Twenty to twenty-five families lived from village merchandising. In town, five Jewish workshops operated, producing inexpensive men's clothing and coats and fur coats for men and women. They employed 40 workers, men and women. They earned between 20 and 30 zlotys a week. The goods were sent to the surrounding villages of Vishneva, Trok, Olshan, Volozhin, Oshmene and so on.
In the town itself there were two Christian shoe specialists. Except for one carpenter there were no Jewish construction workers in the town.
Five Jewish families in town owned their own land, each two acres. They worked their lands for their own accounts, using for the most part hired labor. Besides the land work, the landowners also had other employment.
Among the Jews there were also some luft-mentshn [Tr. note: people without livelihood]. They lived from the fairs. [Tr. note: Fairs in Eastern Europe were large regional markets where goods were bought and sold wholesale. At the fairs (the big ones were usually held at fixed locations) there were lots of temporary jobs to be had. People with no real jobs could be employed peddling small wares, helping with customer services, working as porters, and so on.]. There were also Jews who dealt in boar bristles, earned a living as matchmakers, or who got money for pasturing animals, raising calves, and as farmers.
On Tish B'av people played berelakh. [Tr. note: This word literally means little bears, but is also the diminutive for the name Berl. To my knowledge it is a game that included the phrase Berele, Berele, kum aroys!] A fascination for soccer developed. There was a children's teacher, and also a teacher for even younger children, and the kheyder [Tr. note: elementary school] lasted from early in the morning until late in the evening.

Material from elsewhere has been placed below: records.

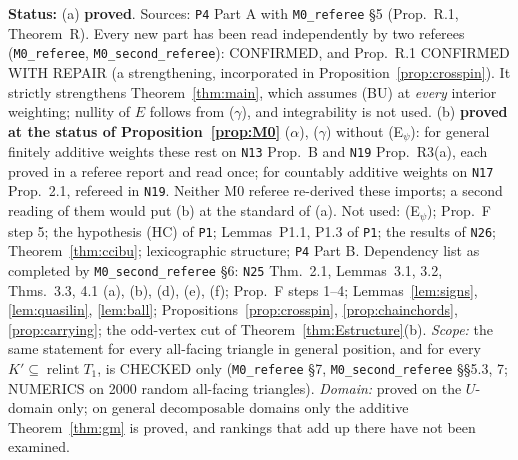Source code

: \documentclass[11pt]{article}
\theoremstyle{definition}
\theoremstyle{remark}
\newcommand{\relint}{\operatorname{relint}}
\newcommand{\src}[1]{\texttt{#1}}
\newcommand{\status}[1]{\par\smallskip\noindent\textbf{Status:} #1\par\smallskip}
\begin{document}
\status{(a) \textbf{proved}. Sources: \src{P4} Part A with \src{M0\_referee} \S5 (Prop.~R.1, Theorem~R). Every new part has been read independently by two referees (\src{M0\_referee}, \src{M0\_second\_referee}): CONFIRMED, and Prop.~R.1 CONFIRMED WITH REPAIR (a strengthening, incorporated in Proposition~\ref{prop:crosspin}). It strictly strengthens Theorem~\ref{thm:main}, which assumes (BU) at \emph{every} interior weighting; nullity of $E$ follows from ($\gamma$), and integrability is not used. (b) \textbf{proved at the status of Proposition~\ref{prop:M0}} ($\alpha$), ($\gamma$) without (E$_\psi$): for general finitely additive weights these rest on \src{N13} Prop.~B and \src{N19} Prop.~R3(a), each proved in a referee report and read once; for countably additive weights on \src{N17} Prop.~2.1, refereed in \src{N19}. Neither M0 referee re-derived these imports; a second reading of them would put (b) at the standard of (a). Not used: (E$_\psi$); Prop.~F step 5; the hypothesis (HC) of \src{P1}; Lemmas~P1.1, P1.3 of \src{P1}; the results of \src{N26}; Theorem~\ref{thm:ccibu}; lexicographic structure; \src{P4} Part B. Dependency list as completed by \src{M0\_second\_referee} \S6: \src{N25} Thm.~2.1, Lemmas~3.1, 3.2, Thms.~3.3, 4.1 (a), (b), (d), (e), (f); Prop.~F steps 1--4; Lemmas~\ref{lem:signs}, \ref{lem:quasilin}, \ref{lem:ball}; Propositions~\ref{prop:crosspin}, \ref{prop:chainchords}, \ref{prop:carrying}; the odd-vertex cut of Theorem~\ref{thm:Estructure}(b). \emph{Scope:} the same statement for every all-facing triangle in general position, and for every $K'\subseteq\relint T_1$, is CHECKED only (\src{M0\_referee} \S7, \src{M0\_second\_referee} \S\S5.3, 7; NUMERICS on 2000 random all-facing triangles). \emph{Domain:} proved on the $U$-domain only; on general decomposable domains only the additive Theorem~\ref{thm:gm} is proved, and rankings that add up there have not been examined.}
\end{document}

Activities of the Yekopo in 1917 1918
In 1918 those who had fled into Russia returned. Vilne was occupied by the Polish military.

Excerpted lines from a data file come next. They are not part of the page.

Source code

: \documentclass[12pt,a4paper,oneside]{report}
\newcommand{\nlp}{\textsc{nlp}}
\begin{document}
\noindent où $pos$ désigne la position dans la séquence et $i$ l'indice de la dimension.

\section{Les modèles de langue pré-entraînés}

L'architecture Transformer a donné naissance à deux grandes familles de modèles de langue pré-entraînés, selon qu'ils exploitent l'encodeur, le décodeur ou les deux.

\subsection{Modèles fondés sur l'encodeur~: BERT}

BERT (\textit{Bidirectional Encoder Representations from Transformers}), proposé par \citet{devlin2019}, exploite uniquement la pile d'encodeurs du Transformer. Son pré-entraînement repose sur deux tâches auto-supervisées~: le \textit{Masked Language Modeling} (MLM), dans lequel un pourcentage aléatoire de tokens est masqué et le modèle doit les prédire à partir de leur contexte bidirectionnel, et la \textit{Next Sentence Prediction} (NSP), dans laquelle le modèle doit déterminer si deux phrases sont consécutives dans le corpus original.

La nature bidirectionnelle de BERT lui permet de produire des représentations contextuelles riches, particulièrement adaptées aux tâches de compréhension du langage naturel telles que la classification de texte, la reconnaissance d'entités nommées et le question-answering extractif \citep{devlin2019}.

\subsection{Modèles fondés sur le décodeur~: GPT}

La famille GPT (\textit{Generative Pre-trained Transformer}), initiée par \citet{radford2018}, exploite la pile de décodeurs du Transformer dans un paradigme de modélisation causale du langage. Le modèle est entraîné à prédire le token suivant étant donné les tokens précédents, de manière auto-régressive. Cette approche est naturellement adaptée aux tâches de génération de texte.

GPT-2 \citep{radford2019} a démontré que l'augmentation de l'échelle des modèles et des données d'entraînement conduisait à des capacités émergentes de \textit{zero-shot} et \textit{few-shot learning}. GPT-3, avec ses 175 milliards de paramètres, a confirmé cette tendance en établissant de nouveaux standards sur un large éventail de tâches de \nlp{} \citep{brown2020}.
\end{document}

Divenishok is mentioned among the towns that undertook to help the suffering war victims. Divenishok sent a delegate, among 83 delegates from 74 villages, to a conference in the Vilne region.

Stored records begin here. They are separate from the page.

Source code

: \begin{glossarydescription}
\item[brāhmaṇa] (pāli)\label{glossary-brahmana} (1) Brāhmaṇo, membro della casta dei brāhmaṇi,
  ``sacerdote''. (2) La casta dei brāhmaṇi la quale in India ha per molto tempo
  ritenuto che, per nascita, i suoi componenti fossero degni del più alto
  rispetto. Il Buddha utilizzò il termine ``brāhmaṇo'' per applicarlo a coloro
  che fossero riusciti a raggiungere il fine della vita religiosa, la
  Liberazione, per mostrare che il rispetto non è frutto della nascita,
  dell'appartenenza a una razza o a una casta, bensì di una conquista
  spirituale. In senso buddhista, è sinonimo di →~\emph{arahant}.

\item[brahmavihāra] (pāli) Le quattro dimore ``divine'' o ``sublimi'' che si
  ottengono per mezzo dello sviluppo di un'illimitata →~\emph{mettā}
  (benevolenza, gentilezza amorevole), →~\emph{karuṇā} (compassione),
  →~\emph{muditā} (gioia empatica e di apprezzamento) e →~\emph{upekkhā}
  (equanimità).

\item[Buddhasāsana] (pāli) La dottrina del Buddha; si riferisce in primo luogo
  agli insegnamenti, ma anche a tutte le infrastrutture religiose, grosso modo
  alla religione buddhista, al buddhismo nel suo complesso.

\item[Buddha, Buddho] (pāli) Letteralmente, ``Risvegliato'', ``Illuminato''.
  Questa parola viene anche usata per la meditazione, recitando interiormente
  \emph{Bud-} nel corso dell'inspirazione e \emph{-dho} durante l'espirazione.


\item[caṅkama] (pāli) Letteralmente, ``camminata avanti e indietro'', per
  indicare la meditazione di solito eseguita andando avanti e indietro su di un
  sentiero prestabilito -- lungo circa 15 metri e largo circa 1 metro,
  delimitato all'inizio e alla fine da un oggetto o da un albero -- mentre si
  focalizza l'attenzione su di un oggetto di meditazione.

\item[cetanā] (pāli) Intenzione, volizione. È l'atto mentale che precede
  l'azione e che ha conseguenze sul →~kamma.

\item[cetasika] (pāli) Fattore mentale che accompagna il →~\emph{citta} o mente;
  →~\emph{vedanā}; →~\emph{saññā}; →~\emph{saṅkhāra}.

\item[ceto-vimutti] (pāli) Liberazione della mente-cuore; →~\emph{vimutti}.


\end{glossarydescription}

The help was expressed in the creation of cooperatives, orphanages, schools, hospitals, aid committees on the community councils, help from ORT [Tr. note: The name ORT is an acronym for the Russian words Obshestvo Remeslenofo zemledelcheskofo Truda, meaning the Society for Trades and Agricultural Labour, founded in 1880 in Tsarist Russia], and from OZE [Tr. note: An organization devoted to the promotion of health, hygiene, and childcare among Jews. Founded on August 7, 1912 in Saint Petersburg as the Society for the Protection of the Health of the Jewish Population, (Obshchestvo okhraneniia Zdorov'ia Evreiskogo naseleniia; and later, Obschestvo Zdravookhraneniia Evreev]. The representative from the Joint [Tr. note: This refers to the American Jewish Joint Distribution Committee, Inc. (JDC), a non-political humanitarian aid organization headquartered in New York that is an overseas arm of the North American Jewish community. Committed to the rescue of Jews in danger, relief of those in distress, renewal of Jewish community life, and support of Israel] was Isadore Hirshfeld.
The delegate from Divenishok to the first regional conference of Yekopo in Vilne in 1919 was Ira-Leyb Rogal. The second regional conference was in Vilne, the 5th, 6th and 7th of December 1921. The delegate from Divenishok was the Rov Yisroel Movshovitsh. The Rov was also the delegate to the third regional conference, the 9th and 10th of March, 1924.